Thursday, 28 November 2024


Bills

Drugs, Poisons and Controlled Substances Amendment (Paramedic Practitioners) Bill 2024


Jackson TAYLOR, Cindy McLEISH, Daniela DE MARTINO

Bills

Drugs, Poisons and Controlled Substances Amendment (Paramedic Practitioners) Bill 2024

Second reading

Debate resumed on motion of Natalie Suleyman:

That this bill be now read a second time.

James Newbury interjected.

The SPEAKER: The member for Brighton can leave the chamber for half an hour.

Member for Brighton withdrew from chamber.

Jackson TAYLOR (Bayswater) (16:38): Can I first say I am a little bit hurt by the mass exodus prior to my speech.

A member interjected.

Jackson TAYLOR: I will take it personally. I am hurt. I am deeply impacted. Alas, the show must go on, and I am absolutely proud today to stand and provide a contribution on the Drugs, Poisons and Controlled Substances Amendment (Paramedic Practitioners) Bill 2024. Can I first say a huge thankyou to the Minister for Health and Leader of the House and of course all of her staff for their important work in bringing this piece of critical legislation to help acquit a really important election commitment that this government made in 2022. Now we are not just seeing that through but getting it done and doing what we said we would.

I just want to acknowledge a few contributions by some members in this place today. The Minister for Environment I think gave a fantastic contribution. He spoke about the record that Labor governments have when it comes to supporting health care and supporting our healthcare workers right across this state – metro, regional, in every single corner of this great state. He talked about the record investments of not just Labor governments but now the Allan Labor government and of course the Andrews Labor government in making sure we have got a world-class healthcare system here in Victoria and in my electorate of Bayswater. We also know we had that contribution from the Minister for Environment.

We have heard contributions from the other side talking down our healthcare system, talking down our hospitals, and the reality is that we do have a world-class healthcare system here in Victoria, one we should be proud of, one we should continue to work towards improving and making better each and every single day. Nobody is denying that. That is important. That is the work of any good and decent government, and that is what we are doing; that is the work that this government is doing.

The reality is that those on the opposite side talk about all these different things they have raised in this place, but the reality is that people in Victoria simply do not trust Liberal–National governments when it comes to health care. People love to prognosticate and talk about polls and all this, that and the other, but the reality is the only poll that counts is the one that is on election day, and the people of Victoria have voted for Labor governments in this state, and I am very grateful to be here because people voted for Labor governments, and we have not let them down. Whether it was through the pandemic, whether it is business as usual, this government backs in health care each and every single day.

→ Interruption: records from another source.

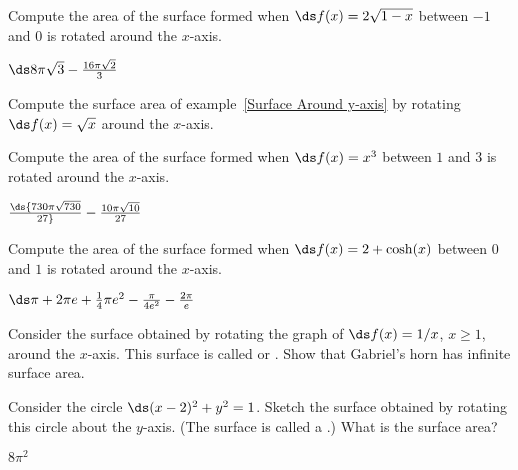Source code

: \begin{enumialphparenastyle}

\begin{ex}
 Compute the area of the surface formed when $\ds f(x)=2\sqrt{1-x}$
between $-1$ and $0$ is rotated around the $x$-axis.
\begin{sol}
 $\ds 8\pi\sqrt3-{16\pi\sqrt2\over 3}$
\end{sol}
\end{ex}

\begin{ex}
 Compute the surface area of example~\ref{Surface Around y-axis} by rotating $\ds f(x)=\sqrt x$ around the $x$-axis.
\end{ex}

\begin{ex}
 Compute the area of the surface formed when 
$\ds f(x)=x^3$ between $1$ and $3$ is rotated around the $x$-axis.
\begin{sol}
 $\ds {730\pi\sqrt{730}\over27}-{10\pi\sqrt{10}\over 27}$
\end{sol}
\end{ex}

\begin{ex}
 Compute the area of the surface formed when 
$\ds f(x)=2 +\cosh (x)$ between $0$ and $1$ is rotated around the
  $x$-axis.
\begin{sol}
 $\ds \pi +2\pi e+ {1\over4}\pi e^2-{\pi\over4e^2}-{2\pi\over e}$
\end{sol}
\end{ex}

\begin{ex}
 Consider the surface obtained by rotating the graph of $\ds
f(x)=1/x$, $x\geq 1$, around the $x$-axis. This surface is called
 or .  
Show that Gabriel's horn has
infinite surface area.
\end{ex}

\begin{ex}
 Consider the circle $\ds (x-2)^2+y^2 = 1$. Sketch the
surface obtained by rotating this circle about the $y$-axis. (The
surface is called a .) What is the surface area?
\begin{sol}
 $8\pi^2$
\end{sol}
\end{ex}


\end{enumialphparenastyle}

We heard also from the member for Melton, a former secretary of the Victorian Ambulance Union, about his experiences not just in the union but in this place and his passion for health care not just in Victoria but in his electorate as well. I know there was a member who spoke about the healthcare system in perhaps less glowing terms, but it is important to note that the latest data seen in Warrnambool in terms of ambulance response times is 83.8 per cent for code 1 cases within 15 ‍minutes, which is a 3 per cent improvement on the last quarter. So well done to our hardworking paramedics, the people at Ambulance Victoria, who are doing the hard work each and every single day. That is also the best result in terms of LGAs in the state.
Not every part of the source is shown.